With economies around the world reawakening, demand for commodities is expected to power the Canadian economy once again. The Western provinces will benefit the greatest from this trend, Koustas says.

“The regional disparity in growth across Canada will continue in 2010 with the Canadian dollar expected to remain strong, while commodity producers benefit from a rebound in global markets,” Koustas said.

Koustas predicts British Columbia will see GDP growth of 3.0%, as Asian commodity demand boosts not only prices, but port activity as well. The province should also see some benefit from the Winter Olympics.

Resurgent demand for oil should drive the overall Alberta economy, which Koustas says will grow by 2.9% in 2010. Next door in Saskatchewan, energy and potash extraction, along with inflows of workers, will drive economic growth to 2.8%.

Manitoba did not suffer as greatly as its neighbours to the west or east in the recession, and should see growth of 2.6% in 2010.

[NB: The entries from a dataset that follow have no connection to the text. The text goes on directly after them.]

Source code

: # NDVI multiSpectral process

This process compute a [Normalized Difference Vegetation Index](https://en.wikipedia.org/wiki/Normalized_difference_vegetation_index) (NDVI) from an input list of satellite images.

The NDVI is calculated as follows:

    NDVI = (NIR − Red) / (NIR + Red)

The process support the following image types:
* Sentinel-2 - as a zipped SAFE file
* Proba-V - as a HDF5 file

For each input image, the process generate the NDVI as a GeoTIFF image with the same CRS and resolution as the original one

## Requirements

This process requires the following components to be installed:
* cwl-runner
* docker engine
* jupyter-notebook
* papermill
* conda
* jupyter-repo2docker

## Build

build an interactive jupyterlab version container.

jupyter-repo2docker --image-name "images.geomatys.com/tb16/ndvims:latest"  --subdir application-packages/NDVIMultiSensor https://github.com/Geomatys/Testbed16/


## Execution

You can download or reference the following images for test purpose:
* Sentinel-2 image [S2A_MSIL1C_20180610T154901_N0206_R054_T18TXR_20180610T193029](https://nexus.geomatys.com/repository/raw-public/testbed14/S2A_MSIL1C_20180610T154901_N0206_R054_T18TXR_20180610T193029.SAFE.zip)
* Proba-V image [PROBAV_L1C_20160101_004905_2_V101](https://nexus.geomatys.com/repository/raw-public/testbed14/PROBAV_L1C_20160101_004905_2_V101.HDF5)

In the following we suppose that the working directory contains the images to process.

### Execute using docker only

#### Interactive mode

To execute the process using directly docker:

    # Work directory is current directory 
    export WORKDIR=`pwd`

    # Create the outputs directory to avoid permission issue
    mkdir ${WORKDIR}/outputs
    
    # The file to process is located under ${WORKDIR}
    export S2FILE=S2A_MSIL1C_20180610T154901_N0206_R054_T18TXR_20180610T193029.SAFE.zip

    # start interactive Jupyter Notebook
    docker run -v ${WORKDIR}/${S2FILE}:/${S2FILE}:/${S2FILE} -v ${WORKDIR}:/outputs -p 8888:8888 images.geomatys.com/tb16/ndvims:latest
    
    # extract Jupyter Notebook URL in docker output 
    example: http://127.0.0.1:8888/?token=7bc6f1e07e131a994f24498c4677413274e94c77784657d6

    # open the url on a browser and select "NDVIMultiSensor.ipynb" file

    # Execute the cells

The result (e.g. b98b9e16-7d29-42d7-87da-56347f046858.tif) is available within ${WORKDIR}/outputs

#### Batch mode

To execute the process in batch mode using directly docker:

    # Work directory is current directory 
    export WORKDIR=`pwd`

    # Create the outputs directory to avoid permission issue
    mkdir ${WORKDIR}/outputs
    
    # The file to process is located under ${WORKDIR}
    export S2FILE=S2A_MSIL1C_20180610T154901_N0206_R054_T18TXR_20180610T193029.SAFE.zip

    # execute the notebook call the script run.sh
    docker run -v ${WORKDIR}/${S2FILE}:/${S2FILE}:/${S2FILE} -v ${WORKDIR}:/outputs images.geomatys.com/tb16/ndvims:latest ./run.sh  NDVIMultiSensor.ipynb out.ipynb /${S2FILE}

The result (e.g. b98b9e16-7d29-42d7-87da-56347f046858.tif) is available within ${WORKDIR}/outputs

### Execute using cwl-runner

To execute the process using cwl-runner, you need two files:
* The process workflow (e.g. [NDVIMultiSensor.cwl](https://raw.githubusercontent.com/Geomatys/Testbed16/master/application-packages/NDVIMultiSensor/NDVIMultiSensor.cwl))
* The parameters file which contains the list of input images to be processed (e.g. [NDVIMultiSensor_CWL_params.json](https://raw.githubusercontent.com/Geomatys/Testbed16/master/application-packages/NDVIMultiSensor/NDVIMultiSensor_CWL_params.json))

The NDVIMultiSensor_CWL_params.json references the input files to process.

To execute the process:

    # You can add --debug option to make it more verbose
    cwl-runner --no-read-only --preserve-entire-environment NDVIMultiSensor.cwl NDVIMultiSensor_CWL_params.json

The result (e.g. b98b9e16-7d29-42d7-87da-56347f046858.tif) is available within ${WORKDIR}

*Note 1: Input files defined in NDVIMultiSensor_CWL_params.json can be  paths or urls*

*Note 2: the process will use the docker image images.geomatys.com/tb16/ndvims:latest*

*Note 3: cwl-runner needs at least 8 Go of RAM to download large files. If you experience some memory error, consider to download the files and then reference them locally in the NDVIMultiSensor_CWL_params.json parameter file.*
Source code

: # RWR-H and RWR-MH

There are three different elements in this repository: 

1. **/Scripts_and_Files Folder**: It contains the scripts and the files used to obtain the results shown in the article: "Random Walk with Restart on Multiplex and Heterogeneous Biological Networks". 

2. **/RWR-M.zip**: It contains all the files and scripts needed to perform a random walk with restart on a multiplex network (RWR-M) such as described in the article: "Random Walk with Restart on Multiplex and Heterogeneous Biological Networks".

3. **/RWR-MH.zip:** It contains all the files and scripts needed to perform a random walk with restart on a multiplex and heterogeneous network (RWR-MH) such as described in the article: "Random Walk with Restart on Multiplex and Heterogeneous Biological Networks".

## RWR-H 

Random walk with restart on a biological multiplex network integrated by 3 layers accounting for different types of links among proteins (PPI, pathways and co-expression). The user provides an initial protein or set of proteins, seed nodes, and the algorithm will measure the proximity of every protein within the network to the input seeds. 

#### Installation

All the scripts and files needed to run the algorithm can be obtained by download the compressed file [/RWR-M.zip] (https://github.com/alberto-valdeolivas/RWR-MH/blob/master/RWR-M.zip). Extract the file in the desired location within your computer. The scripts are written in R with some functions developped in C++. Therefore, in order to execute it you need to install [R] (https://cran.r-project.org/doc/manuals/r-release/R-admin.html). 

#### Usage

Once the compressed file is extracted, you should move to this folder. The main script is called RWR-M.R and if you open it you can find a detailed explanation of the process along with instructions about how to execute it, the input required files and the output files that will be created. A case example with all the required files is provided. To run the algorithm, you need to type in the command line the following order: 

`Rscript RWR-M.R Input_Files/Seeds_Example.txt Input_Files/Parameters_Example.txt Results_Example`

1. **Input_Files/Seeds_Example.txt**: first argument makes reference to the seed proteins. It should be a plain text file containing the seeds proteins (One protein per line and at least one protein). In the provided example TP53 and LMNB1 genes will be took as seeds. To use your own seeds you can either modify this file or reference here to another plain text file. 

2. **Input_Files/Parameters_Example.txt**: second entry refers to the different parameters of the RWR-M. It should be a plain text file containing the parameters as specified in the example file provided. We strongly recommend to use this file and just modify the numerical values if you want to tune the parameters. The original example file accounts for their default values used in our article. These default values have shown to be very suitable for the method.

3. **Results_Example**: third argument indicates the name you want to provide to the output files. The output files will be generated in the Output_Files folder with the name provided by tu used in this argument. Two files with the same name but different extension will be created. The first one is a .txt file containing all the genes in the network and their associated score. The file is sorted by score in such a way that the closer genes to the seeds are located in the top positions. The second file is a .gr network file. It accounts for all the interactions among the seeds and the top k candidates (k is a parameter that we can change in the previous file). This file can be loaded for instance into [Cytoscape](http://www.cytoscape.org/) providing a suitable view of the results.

Ontario was one of the hardest hit provinces, as the massive auto sector nearly collapsed. Government supports propped up carmakers, however, and kept autoworkers in their jobs. Economic growth in 2010 should be about 2.7%.

Quebec showed “remarkable resilience” through the recession, according to Koustas, and should see growth of 2.2% in 2010.

The Atlantic provinces weathered the recession better than central and western Canada, and the recovery there will be less pronounced.

New Brunswick is expected post growth of 2.1%, while Nova Scotia will barely edge it out, with 2.2%. Prince Edward Island will see some of the weakest growth, again, thanks to a less-severe recession. The island will see growth of 1.9% in 2010.

Newfoundland & Labrador was the hardest hit of the Atlantic provinces, with its massive exposure to the energy and mining sectors. The global recovery in commodities will set the course of the province, which should see economic growth of of 2.9% in 2010.